╭─ Exercise materials
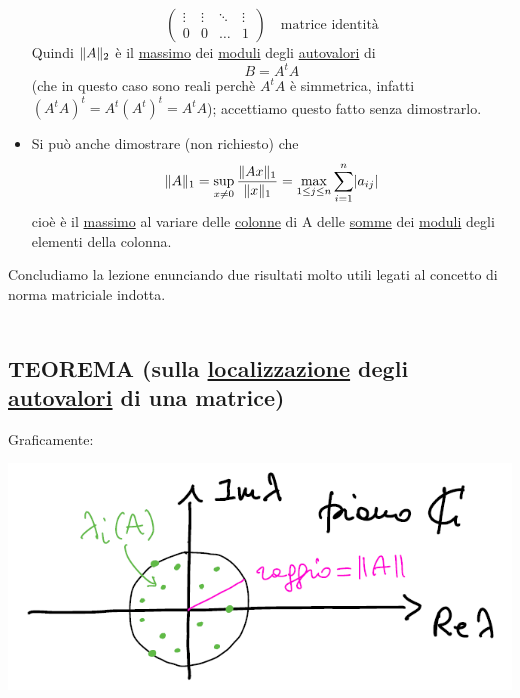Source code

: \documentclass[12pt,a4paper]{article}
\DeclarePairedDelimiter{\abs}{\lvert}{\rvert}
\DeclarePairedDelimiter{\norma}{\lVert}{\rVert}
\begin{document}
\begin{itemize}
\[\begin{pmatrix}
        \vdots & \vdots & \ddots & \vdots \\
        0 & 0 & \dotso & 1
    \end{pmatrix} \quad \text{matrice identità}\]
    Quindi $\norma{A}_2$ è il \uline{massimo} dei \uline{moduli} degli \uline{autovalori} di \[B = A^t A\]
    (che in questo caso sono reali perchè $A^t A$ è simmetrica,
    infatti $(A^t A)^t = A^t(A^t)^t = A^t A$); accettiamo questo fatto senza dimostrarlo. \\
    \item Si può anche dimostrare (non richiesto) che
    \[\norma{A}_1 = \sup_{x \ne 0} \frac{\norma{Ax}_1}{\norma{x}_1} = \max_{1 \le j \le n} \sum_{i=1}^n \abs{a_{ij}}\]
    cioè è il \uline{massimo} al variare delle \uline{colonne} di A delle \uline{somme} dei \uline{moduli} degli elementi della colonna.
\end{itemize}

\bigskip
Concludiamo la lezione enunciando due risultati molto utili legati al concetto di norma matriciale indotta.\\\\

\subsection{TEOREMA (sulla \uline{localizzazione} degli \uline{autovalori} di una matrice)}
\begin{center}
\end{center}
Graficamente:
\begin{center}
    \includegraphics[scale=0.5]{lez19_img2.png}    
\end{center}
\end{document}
╰─
Print all entries exactly. The images do not belong in the copy.

Written response
Source code

: \documentclass[12pt,a4paper]{article}
\DeclarePairedDelimiter{\abs}{\lvert}{\rvert}
\DeclarePairedDelimiter{\norma}{\lVert}{\rVert}
\begin{document}
\begin{itemize}
\[\begin{pmatrix}
        \vdots & \vdots & \ddots & \vdots \\
        0 & 0 & \dotso & 1
    \end{pmatrix} \quad \text{matrice identità}\]
    Quindi $\norma{A}_2$ è il \uline{massimo} dei \uline{moduli} degli \uline{autovalori} di \[B = A^t A\]
    (che in questo caso sono reali perchè $A^t A$ è simmetrica,
    infatti $(A^t A)^t = A^t(A^t)^t = A^t A$); accettiamo questo fatto senza dimostrarlo. \\
    \item Si può anche dimostrare (non richiesto) che
    \[\norma{A}_1 = \sup_{x \ne 0} \frac{\norma{Ax}_1}{\norma{x}_1} = \max_{1 \le j \le n} \sum_{i=1}^n \abs{a_{ij}}\]
    cioè è il \uline{massimo} al variare delle \uline{colonne} di A delle \uline{somme} dei \uline{moduli} degli elementi della colonna.
\end{itemize}

\bigskip
Concludiamo la lezione enunciando due risultati molto utili legati al concetto di norma matriciale indotta.\\\\

\subsection{TEOREMA (sulla \uline{localizzazione} degli \uline{autovalori} di una matrice)}
\begin{center}
\end{center}
Graficamente:
\begin{center}
    \includegraphics[scale=0.5]{lez19_img2.png}    
\end{center}
\end{document}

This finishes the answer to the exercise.